Start to finish, return the listing below exactly, pictures excluded.

:: Record extracts ::

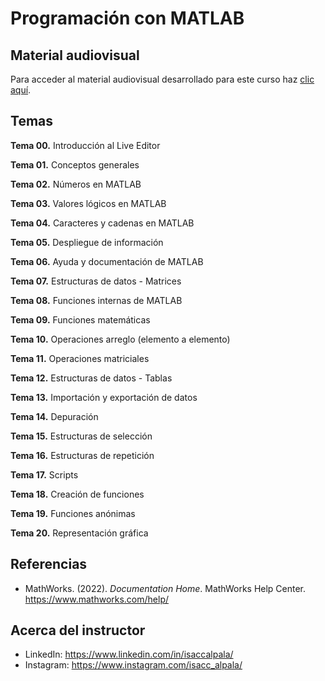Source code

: # Programación con MATLAB

## Material audiovisual
Para acceder al material audiovisual desarrollado para este curso haz [clic aquí](https://youtube.com/playlist?list=PLfqJ3aqsFYAGwYVsPET7LV-CONCRZJt2S).

## Temas
**Tema 00.** Introducción al Live Editor

**Tema 01.** Conceptos generales

**Tema 02.** Números en MATLAB

**Tema 03.** Valores lógicos en MATLAB

**Tema 04.** Caracteres y cadenas en MATLAB

**Tema 05.** Despliegue de información

**Tema 06.** Ayuda y documentación de MATLAB

**Tema 07.** Estructuras de datos - Matrices

**Tema 08.** Funciones internas de MATLAB

**Tema 09.** Funciones matemáticas

**Tema 10.** Operaciones arreglo (elemento a elemento)

**Tema 11.** Operaciones matriciales

**Tema 12.** Estructuras de datos - Tablas

**Tema 13.** Importación y exportación de datos

**Tema 14.** Depuración

**Tema 15.** Estructuras de selección

**Tema 16.** Estructuras de repetición

**Tema 17.** Scripts

**Tema 18.** Creación de funciones

**Tema 19.** Funciones anónimas

**Tema 20.** Representación gráfica

## Referencias
- MathWorks. (2022). *Documentation Home*. MathWorks Help Center. https://www.mathworks.com/help/

## Acerca del instructor
- LinkedIn: https://www.linkedin.com/in/isaccalpala/
- Instagram: https://www.instagram.com/isacc_alpala/
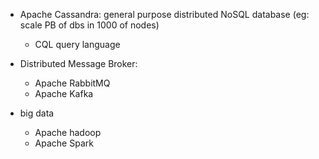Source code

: - Apache Cassandra: general purpose distributed NoSQL database (eg: scale PB of dbs in 1000 of nodes)

  - CQL query language

- Distributed Message Broker:

  - Apache RabbitMQ
  - Apache Kafka

- big data

  - Apache hadoop
  - Apache Spark
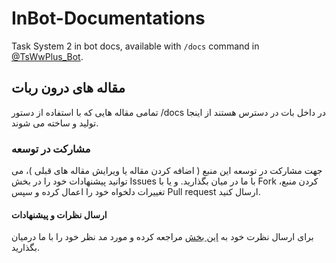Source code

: # InBot-Documentations

Task System 2 in bot docs, available with `/docs` command in [@TsWwPlus_Bot](https://t.me/TsWwPlus_Bot).

<div align="rtl">

## مقاله های درون ربات

تمامی مقاله هایی که با استفاده از دستور /docs در داخل بات در دسترس هستند از اینجا تولید و ساخته می شوند.

### مشارکت در توسعه

جهت مشارکت در توسعه این منبع ( اضافه کردن مقاله یا ویرایش مقاله های قبلی )، می توانید پیشنهادات خود را در بخش Issues با ما در میان بگذارید. و یا با Fork کردن منبع، تغییرات دلخواه خود را اعمال کرده و سپس Pull request ارسال کنید.

#### ارسال نظرات و پیشنهادات

برای ارسال نظرت خود به [این بخش](https://github.com/Task-System/InBot-Documentations/issues/new) مراجعه کرده و مورد مد نظر خود را با ما درمیان بگذارید.


</div>
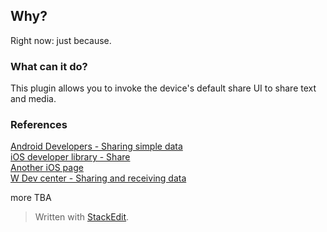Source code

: ## Why?
Right now: just because.

### What can it do?
This plugin allows you to invoke the device's default share UI to share text and media.

### References
[Android Developers - Sharing simple data](https://developer.android.com/training/sharing/send.html)  
[iOS developer library - Share](https://developer.apple.com/library/ios/documentation/General/Conceptual/ExtensibilityPG/ShareSheet.html)  
[Another iOS page](https://developer.apple.com/library/ios/documentation/iPhone/Conceptual/iPhoneOSProgrammingGuide/Inter-AppCommunication/Inter-AppCommunication.html#//apple_ref/doc/uid/TP40007072-CH6-SW2)  
[W Dev center - Sharing and receiving data](https://msdn.microsoft.com/en-us/library/windows/apps/xaml/hh871363.aspx)

more TBA

> Written with [StackEdit](https://stackedit.io/).
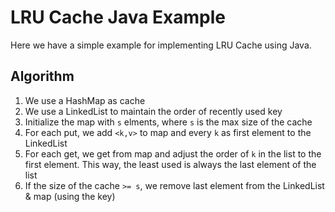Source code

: # LRU Cache Java Example
Here we have a simple example for implementing LRU Cache using Java.

## Algorithm
1. We use a HashMap as cache
1. We use a LinkedList to maintain the order of recently used key
1. Initialize the map with `s` elments, where `s` is the max size of the cache
1. For each put, we add `<k,v>` to map and every `k` as first element to the LinkedList
1. For each get, we get from map and adjust the order of `k` in the list to the first element. This way, the least used is always the last element of the list
1. If the size of the cache `>= s`, we remove last element from the LinkedList & map (using the key)

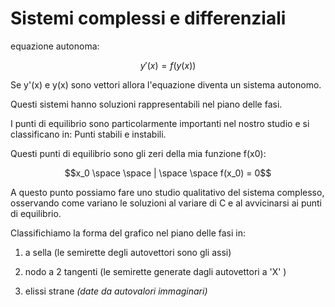 # Sistemi complessi e differenziali

equazione autonoma:

$$y'(x) = f(y(x)) $$

Se y'(x) e y(x) sono vettori allora l'equazione diventa un sistema autonomo.

Questi sistemi hanno soluzioni rappresentabili nel piano delle fasi.

I punti di equilibrio sono particolarmente importanti nel nostro studio e si classificano in: Punti stabili e instabili. 

Questi punti di equilibrio sono  gli zeri della mia funzione f(x0):

$$x_0 \space \space | \space \space f(x_0) = 0$$

A questo punto possiamo fare uno studio qualitativo del sistema complesso, osservando come variano le soluzioni al variare di C e al avvicinarsi ai punti di equilibrio.

Classifichiamo la forma del grafico nel piano delle fasi in: 

1) a sella (le semirette degli autovettori sono gli assi)

2) nodo a 2 tangenti (le semirette generate dagli autovettori a 'X' )

3) elissi strane *(date da autovalori immaginari)*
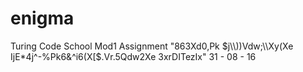 # enigma
Turing Code School Mod1 Assignment
"863Xd0,Pk $j\\))Vdw;\\Xy(Xe IjE*4j^-%Pk6&^i6(X[$.Vr.5Qdw2Xe 3xrDITezIx"
31 - 08 - 16
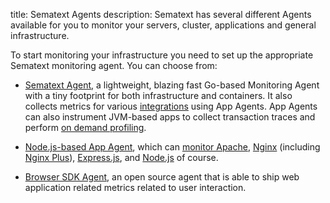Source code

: title: Sematext Agents
description: Sematext has several different Agents available for you to monitor your servers, cluster, applications and general infrastructure.

To start monitoring your infrastructure you need to set up the
appropriate Sematext monitoring agent. You can choose from:

  - [Sematext Agent](./sematext-agent/), a lightweight, blazing
    fast Go-based Monitoring Agent with a tiny footprint for both
    infrastructure and containers. It also collects metrics for various
    [integrations](../integration) using App Agents. App Agents can also
    instrument JVM-based apps to collect transaction traces and perform
    [on demand profiling](../monitoring/on-demand-profiling).

  - [Node.js-based App Agent](./node-agent), which can [monitor
    Apache](../integration/apache), [Nginx](../integration/nginx)
    (including [Nginx Plus](../integration/nginxplus)), [Express.js](../integration/express.js), and [Node.js](../integration/node.js) of course.

  - [Browser SDK Agent](./browser), an open source agent that is 
  	able to ship web application related metrics related to user
  	interaction. 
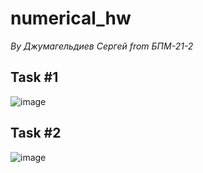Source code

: # numerical_hw
*By Джумагельдиев Сергей from БПМ-21-2*

## Task #1
![image](https://github.com/SERGEYDJUM/numerical_hw/assets/39106181/b0b1b253-147c-47c5-bad2-c31798b16ee7)

## Task #2
![image](https://github.com/SERGEYDJUM/numerical_hw/assets/39106181/791e0205-b7bf-40a7-9eca-0ca78920d96e)

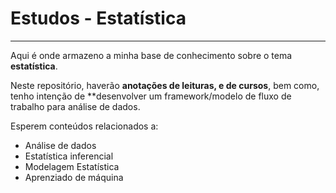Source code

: # Estudos - Estatística

---

Aqui é onde armazeno a minha base de conhecimento sobre o tema **estatística**.

Neste repositório, haverão **anotações de leituras, e de cursos**, bem como, tenho intenção de **desenvolver um framework/modelo de fluxo de trabalho para análise de dados.

Esperem conteúdos relacionados a: 

* Análise de dados
* Estatística inferencial
* Modelagem Estatística
* Aprenziado de máquina
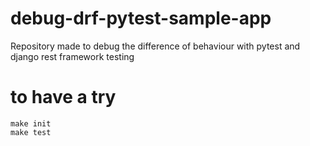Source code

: # debug-drf-pytest-sample-app
Repository made to debug the difference of behaviour with pytest and django rest framework testing 

# to have a try
	
	make init
	make test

:::

__Solution to this exercise__:
Source code

: # Programación con MATLAB

## Material audiovisual
Para acceder al material audiovisual desarrollado para este curso haz [clic aquí](https://youtube.com/playlist?list=PLfqJ3aqsFYAGwYVsPET7LV-CONCRZJt2S).

## Temas
**Tema 00.** Introducción al Live Editor

**Tema 01.** Conceptos generales

**Tema 02.** Números en MATLAB

**Tema 03.** Valores lógicos en MATLAB

**Tema 04.** Caracteres y cadenas en MATLAB

**Tema 05.** Despliegue de información

**Tema 06.** Ayuda y documentación de MATLAB

**Tema 07.** Estructuras de datos - Matrices

**Tema 08.** Funciones internas de MATLAB

**Tema 09.** Funciones matemáticas

**Tema 10.** Operaciones arreglo (elemento a elemento)

**Tema 11.** Operaciones matriciales

**Tema 12.** Estructuras de datos - Tablas

**Tema 13.** Importación y exportación de datos

**Tema 14.** Depuración

**Tema 15.** Estructuras de selección

**Tema 16.** Estructuras de repetición

**Tema 17.** Scripts

**Tema 18.** Creación de funciones

**Tema 19.** Funciones anónimas

**Tema 20.** Representación gráfica

## Referencias
- MathWorks. (2022). *Documentation Home*. MathWorks Help Center. https://www.mathworks.com/help/

## Acerca del instructor
- LinkedIn: https://www.linkedin.com/in/isaccalpala/
- Instagram: https://www.instagram.com/isacc_alpala/
Source code

: - Apache Cassandra: general purpose distributed NoSQL database (eg: scale PB of dbs in 1000 of nodes)

  - CQL query language

- Distributed Message Broker:

  - Apache RabbitMQ
  - Apache Kafka

- big data

  - Apache hadoop
  - Apache Spark
Source code

: # InBot-Documentations

Task System 2 in bot docs, available with `/docs` command in [@TsWwPlus_Bot](https://t.me/TsWwPlus_Bot).

<div align="rtl">

## مقاله های درون ربات

تمامی مقاله هایی که با استفاده از دستور /docs در داخل بات در دسترس هستند از اینجا تولید و ساخته می شوند.

### مشارکت در توسعه

جهت مشارکت در توسعه این منبع ( اضافه کردن مقاله یا ویرایش مقاله های قبلی )، می توانید پیشنهادات خود را در بخش Issues با ما در میان بگذارید. و یا با Fork کردن منبع، تغییرات دلخواه خود را اعمال کرده و سپس Pull request ارسال کنید.

#### ارسال نظرات و پیشنهادات

برای ارسال نظرت خود به [این بخش](https://github.com/Task-System/InBot-Documentations/issues/new) مراجعه کرده و مورد مد نظر خود را با ما درمیان بگذارید.


</div>
Source code

: ## Why?
Right now: just because.

### What can it do?
This plugin allows you to invoke the device's default share UI to share text and media.

### References
[Android Developers - Sharing simple data](https://developer.android.com/training/sharing/send.html)  
[iOS developer library - Share](https://developer.apple.com/library/ios/documentation/General/Conceptual/ExtensibilityPG/ShareSheet.html)  
[Another iOS page](https://developer.apple.com/library/ios/documentation/iPhone/Conceptual/iPhoneOSProgrammingGuide/Inter-AppCommunication/Inter-AppCommunication.html#//apple_ref/doc/uid/TP40007072-CH6-SW2)  
[W Dev center - Sharing and receiving data](https://msdn.microsoft.com/en-us/library/windows/apps/xaml/hh871363.aspx)

more TBA

> Written with [StackEdit](https://stackedit.io/).
Source code

: # LRU Cache Java Example
Here we have a simple example for implementing LRU Cache using Java.

## Algorithm
1. We use a HashMap as cache
1. We use a LinkedList to maintain the order of recently used key
1. Initialize the map with `s` elments, where `s` is the max size of the cache
1. For each put, we add `<k,v>` to map and every `k` as first element to the LinkedList
1. For each get, we get from map and adjust the order of `k` in the list to the first element. This way, the least used is always the last element of the list
1. If the size of the cache `>= s`, we remove last element from the LinkedList & map (using the key)

 # Sistemi complessi e differenziali

equazione autonoma:

$$y'(x) = f(y(x)) $$

Se y'(x) e y(x) sono vettori allora l'equazione diventa un sistema autonomo.

Questi sistemi hanno soluzioni rappresentabili nel piano delle fasi.

I punti di equilibrio sono particolarmente importanti nel nostro studio e si classificano in: Punti stabili e instabili. 

Questi punti di equilibrio sono  gli zeri della mia funzione f(x0):

$$x_0 \space \space | \space \space f(x_0) = 0$$

A questo punto possiamo fare uno studio qualitativo del sistema complesso, osservando come variano le soluzioni al variare di C e al avvicinarsi ai punti di equilibrio.

Classifichiamo la forma del grafico nel piano delle fasi in: 

1) a sella (le semirette degli autovettori sono gli assi)

2) nodo a 2 tangenti (le semirette generate dagli autovettori a 'X' )

3) elissi strane *(date da autovalori immaginari)*
 # enigma
Turing Code School Mod1 Assignment
"863Xd0,Pk $j\\))Vdw;\\Xy(Xe IjE*4j^-%Pk6&^i6(X[$.Vr.5Qdw2Xe 3xrDITezIx"
31 - 08 - 16
Source code

: title: Sematext Agents
description: Sematext has several different Agents available for you to monitor your servers, cluster, applications and general infrastructure.

To start monitoring your infrastructure you need to set up the
appropriate Sematext monitoring agent. You can choose from:

  - [Sematext Agent](./sematext-agent/), a lightweight, blazing
    fast Go-based Monitoring Agent with a tiny footprint for both
    infrastructure and containers. It also collects metrics for various
    [integrations](../integration) using App Agents. App Agents can also
    instrument JVM-based apps to collect transaction traces and perform
    [on demand profiling](../monitoring/on-demand-profiling).

  - [Node.js-based App Agent](./node-agent), which can [monitor
    Apache](../integration/apache), [Nginx](../integration/nginx)
    (including [Nginx Plus](../integration/nginxplus)), [Express.js](../integration/express.js), and [Node.js](../integration/node.js) of course.

  - [Browser SDK Agent](./browser), an open source agent that is 
  	able to ship web application related metrics related to user
  	interaction. 
Source code

: # numerical_hw
*By Джумагельдиев Сергей from БПМ-21-2*

## Task #1
![image](https://github.com/SERGEYDJUM/numerical_hw/assets/39106181/b0b1b253-147c-47c5-bad2-c31798b16ee7)

## Task #2
![image](https://github.com/SERGEYDJUM/numerical_hw/assets/39106181/791e0205-b7bf-40a7-9eca-0ca78920d96e)

Source code

: # Estudos - Estatística

---

Aqui é onde armazeno a minha base de conhecimento sobre o tema **estatística**.

Neste repositório, haverão **anotações de leituras, e de cursos**, bem como, tenho intenção de **desenvolver um framework/modelo de fluxo de trabalho para análise de dados.

Esperem conteúdos relacionados a: 

* Análise de dados
* Estatística inferencial
* Modelagem Estatística
* Aprenziado de máquina
Source code

: # debug-drf-pytest-sample-app
Repository made to debug the difference of behaviour with pytest and django rest framework testing 

# to have a try
	
	make init
	make test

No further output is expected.